--- DESCRIPTION OF THE TASK ---
Exactly as written, return every line of the data below.

--- RECORDED DATA ---
=-=-=

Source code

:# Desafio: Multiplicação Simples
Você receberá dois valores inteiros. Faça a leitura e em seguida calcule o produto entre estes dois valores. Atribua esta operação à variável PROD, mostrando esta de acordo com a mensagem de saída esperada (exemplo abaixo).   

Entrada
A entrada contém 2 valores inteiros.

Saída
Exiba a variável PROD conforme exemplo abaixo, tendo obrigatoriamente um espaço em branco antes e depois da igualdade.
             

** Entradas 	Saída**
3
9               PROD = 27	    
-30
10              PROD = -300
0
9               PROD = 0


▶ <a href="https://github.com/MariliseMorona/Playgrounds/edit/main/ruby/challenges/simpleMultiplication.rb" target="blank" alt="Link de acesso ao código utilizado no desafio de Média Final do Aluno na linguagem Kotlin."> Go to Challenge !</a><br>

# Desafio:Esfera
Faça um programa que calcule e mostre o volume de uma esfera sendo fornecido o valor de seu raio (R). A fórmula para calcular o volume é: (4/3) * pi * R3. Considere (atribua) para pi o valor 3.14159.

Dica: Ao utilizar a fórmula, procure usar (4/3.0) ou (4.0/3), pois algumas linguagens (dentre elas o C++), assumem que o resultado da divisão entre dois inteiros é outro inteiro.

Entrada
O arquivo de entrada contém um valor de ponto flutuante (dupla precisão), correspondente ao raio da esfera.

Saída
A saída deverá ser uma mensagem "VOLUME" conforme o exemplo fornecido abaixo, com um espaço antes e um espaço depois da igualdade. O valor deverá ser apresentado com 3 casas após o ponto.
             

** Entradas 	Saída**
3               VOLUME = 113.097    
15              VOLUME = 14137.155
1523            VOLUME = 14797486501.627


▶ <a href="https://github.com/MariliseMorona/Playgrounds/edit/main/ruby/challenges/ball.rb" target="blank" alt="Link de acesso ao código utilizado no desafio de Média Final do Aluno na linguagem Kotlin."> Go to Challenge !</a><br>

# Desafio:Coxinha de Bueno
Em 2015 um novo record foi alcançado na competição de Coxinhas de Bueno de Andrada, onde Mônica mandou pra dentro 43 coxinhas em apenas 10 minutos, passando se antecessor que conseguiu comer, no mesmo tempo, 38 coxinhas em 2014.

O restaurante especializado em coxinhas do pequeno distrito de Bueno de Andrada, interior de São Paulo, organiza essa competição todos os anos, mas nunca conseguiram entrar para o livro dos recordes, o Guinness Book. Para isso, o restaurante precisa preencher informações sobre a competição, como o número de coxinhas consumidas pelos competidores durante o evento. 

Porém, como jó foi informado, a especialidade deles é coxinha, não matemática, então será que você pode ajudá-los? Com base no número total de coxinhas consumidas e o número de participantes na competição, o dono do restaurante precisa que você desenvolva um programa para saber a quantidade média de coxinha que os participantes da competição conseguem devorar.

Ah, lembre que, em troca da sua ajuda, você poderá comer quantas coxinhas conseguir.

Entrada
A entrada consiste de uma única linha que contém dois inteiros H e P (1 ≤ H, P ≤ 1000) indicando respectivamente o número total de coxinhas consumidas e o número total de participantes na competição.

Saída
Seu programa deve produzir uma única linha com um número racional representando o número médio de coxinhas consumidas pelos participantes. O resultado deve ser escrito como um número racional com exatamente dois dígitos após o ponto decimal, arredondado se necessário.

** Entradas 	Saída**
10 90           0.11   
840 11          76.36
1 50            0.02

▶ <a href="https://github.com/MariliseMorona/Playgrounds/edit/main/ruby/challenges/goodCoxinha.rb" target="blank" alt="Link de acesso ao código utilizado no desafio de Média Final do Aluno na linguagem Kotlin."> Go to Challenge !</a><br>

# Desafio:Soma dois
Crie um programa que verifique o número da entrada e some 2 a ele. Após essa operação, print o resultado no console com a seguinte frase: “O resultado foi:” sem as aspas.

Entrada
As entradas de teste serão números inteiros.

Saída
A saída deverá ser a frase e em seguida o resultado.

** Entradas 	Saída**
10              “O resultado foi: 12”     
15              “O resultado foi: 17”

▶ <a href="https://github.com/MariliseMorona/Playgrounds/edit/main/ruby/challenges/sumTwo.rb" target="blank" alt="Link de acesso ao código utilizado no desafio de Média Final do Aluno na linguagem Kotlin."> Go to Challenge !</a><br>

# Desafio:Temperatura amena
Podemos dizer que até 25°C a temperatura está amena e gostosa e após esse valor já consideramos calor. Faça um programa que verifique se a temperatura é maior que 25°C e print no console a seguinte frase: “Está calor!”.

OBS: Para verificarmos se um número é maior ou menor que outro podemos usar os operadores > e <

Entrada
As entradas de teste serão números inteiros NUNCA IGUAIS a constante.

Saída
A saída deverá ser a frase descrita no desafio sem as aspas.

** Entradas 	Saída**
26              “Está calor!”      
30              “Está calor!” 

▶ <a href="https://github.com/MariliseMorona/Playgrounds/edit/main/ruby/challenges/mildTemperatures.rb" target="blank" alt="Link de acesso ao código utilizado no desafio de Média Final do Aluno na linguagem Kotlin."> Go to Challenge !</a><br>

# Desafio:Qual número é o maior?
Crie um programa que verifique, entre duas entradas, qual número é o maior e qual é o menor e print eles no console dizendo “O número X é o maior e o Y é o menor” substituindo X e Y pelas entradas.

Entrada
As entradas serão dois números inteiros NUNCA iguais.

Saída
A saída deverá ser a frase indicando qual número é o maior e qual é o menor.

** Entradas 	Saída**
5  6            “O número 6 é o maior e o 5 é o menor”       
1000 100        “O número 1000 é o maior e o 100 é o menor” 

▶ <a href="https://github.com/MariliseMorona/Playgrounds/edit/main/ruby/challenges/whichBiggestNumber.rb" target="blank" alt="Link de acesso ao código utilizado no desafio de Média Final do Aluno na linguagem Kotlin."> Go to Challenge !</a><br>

=-=-=

--- SOLUTION FOR THIS EXERCISE ---
Source code

:# Desafio: Multiplicação Simples
Você receberá dois valores inteiros. Faça a leitura e em seguida calcule o produto entre estes dois valores. Atribua esta operação à variável PROD, mostrando esta de acordo com a mensagem de saída esperada (exemplo abaixo).   

Entrada
A entrada contém 2 valores inteiros.

Saída
Exiba a variável PROD conforme exemplo abaixo, tendo obrigatoriamente um espaço em branco antes e depois da igualdade.
             

** Entradas 	Saída**
3
9               PROD = 27	    
-30
10              PROD = -300
0
9               PROD = 0


▶ <a href="https://github.com/MariliseMorona/Playgrounds/edit/main/ruby/challenges/simpleMultiplication.rb" target="blank" alt="Link de acesso ao código utilizado no desafio de Média Final do Aluno na linguagem Kotlin."> Go to Challenge !</a><br>

# Desafio:Esfera
Faça um programa que calcule e mostre o volume de uma esfera sendo fornecido o valor de seu raio (R). A fórmula para calcular o volume é: (4/3) * pi * R3. Considere (atribua) para pi o valor 3.14159.

Dica: Ao utilizar a fórmula, procure usar (4/3.0) ou (4.0/3), pois algumas linguagens (dentre elas o C++), assumem que o resultado da divisão entre dois inteiros é outro inteiro.

Entrada
O arquivo de entrada contém um valor de ponto flutuante (dupla precisão), correspondente ao raio da esfera.

Saída
A saída deverá ser uma mensagem "VOLUME" conforme o exemplo fornecido abaixo, com um espaço antes e um espaço depois da igualdade. O valor deverá ser apresentado com 3 casas após o ponto.
             

** Entradas 	Saída**
3               VOLUME = 113.097    
15              VOLUME = 14137.155
1523            VOLUME = 14797486501.627


▶ <a href="https://github.com/MariliseMorona/Playgrounds/edit/main/ruby/challenges/ball.rb" target="blank" alt="Link de acesso ao código utilizado no desafio de Média Final do Aluno na linguagem Kotlin."> Go to Challenge !</a><br>

# Desafio:Coxinha de Bueno
Em 2015 um novo record foi alcançado na competição de Coxinhas de Bueno de Andrada, onde Mônica mandou pra dentro 43 coxinhas em apenas 10 minutos, passando se antecessor que conseguiu comer, no mesmo tempo, 38 coxinhas em 2014.

O restaurante especializado em coxinhas do pequeno distrito de Bueno de Andrada, interior de São Paulo, organiza essa competição todos os anos, mas nunca conseguiram entrar para o livro dos recordes, o Guinness Book. Para isso, o restaurante precisa preencher informações sobre a competição, como o número de coxinhas consumidas pelos competidores durante o evento. 

Porém, como jó foi informado, a especialidade deles é coxinha, não matemática, então será que você pode ajudá-los? Com base no número total de coxinhas consumidas e o número de participantes na competição, o dono do restaurante precisa que você desenvolva um programa para saber a quantidade média de coxinha que os participantes da competição conseguem devorar.

Ah, lembre que, em troca da sua ajuda, você poderá comer quantas coxinhas conseguir.

Entrada
A entrada consiste de uma única linha que contém dois inteiros H e P (1 ≤ H, P ≤ 1000) indicando respectivamente o número total de coxinhas consumidas e o número total de participantes na competição.

Saída
Seu programa deve produzir uma única linha com um número racional representando o número médio de coxinhas consumidas pelos participantes. O resultado deve ser escrito como um número racional com exatamente dois dígitos após o ponto decimal, arredondado se necessário.

** Entradas 	Saída**
10 90           0.11   
840 11          76.36
1 50            0.02

▶ <a href="https://github.com/MariliseMorona/Playgrounds/edit/main/ruby/challenges/goodCoxinha.rb" target="blank" alt="Link de acesso ao código utilizado no desafio de Média Final do Aluno na linguagem Kotlin."> Go to Challenge !</a><br>

# Desafio:Soma dois
Crie um programa que verifique o número da entrada e some 2 a ele. Após essa operação, print o resultado no console com a seguinte frase: “O resultado foi:” sem as aspas.

Entrada
As entradas de teste serão números inteiros.

Saída
A saída deverá ser a frase e em seguida o resultado.

** Entradas 	Saída**
10              “O resultado foi: 12”     
15              “O resultado foi: 17”

▶ <a href="https://github.com/MariliseMorona/Playgrounds/edit/main/ruby/challenges/sumTwo.rb" target="blank" alt="Link de acesso ao código utilizado no desafio de Média Final do Aluno na linguagem Kotlin."> Go to Challenge !</a><br>

# Desafio:Temperatura amena
Podemos dizer que até 25°C a temperatura está amena e gostosa e após esse valor já consideramos calor. Faça um programa que verifique se a temperatura é maior que 25°C e print no console a seguinte frase: “Está calor!”.

OBS: Para verificarmos se um número é maior ou menor que outro podemos usar os operadores > e <

Entrada
As entradas de teste serão números inteiros NUNCA IGUAIS a constante.

Saída
A saída deverá ser a frase descrita no desafio sem as aspas.

** Entradas 	Saída**
26              “Está calor!”      
30              “Está calor!” 

▶ <a href="https://github.com/MariliseMorona/Playgrounds/edit/main/ruby/challenges/mildTemperatures.rb" target="blank" alt="Link de acesso ao código utilizado no desafio de Média Final do Aluno na linguagem Kotlin."> Go to Challenge !</a><br>

# Desafio:Qual número é o maior?
Crie um programa que verifique, entre duas entradas, qual número é o maior e qual é o menor e print eles no console dizendo “O número X é o maior e o Y é o menor” substituindo X e Y pelas entradas.

Entrada
As entradas serão dois números inteiros NUNCA iguais.

Saída
A saída deverá ser a frase indicando qual número é o maior e qual é o menor.

** Entradas 	Saída**
5  6            “O número 6 é o maior e o 5 é o menor”       
1000 100        “O número 1000 é o maior e o 100 é o menor” 

▶ <a href="https://github.com/MariliseMorona/Playgrounds/edit/main/ruby/challenges/whichBiggestNumber.rb" target="blank" alt="Link de acesso ao código utilizado no desafio de Média Final do Aluno na linguagem Kotlin."> Go to Challenge !</a><br>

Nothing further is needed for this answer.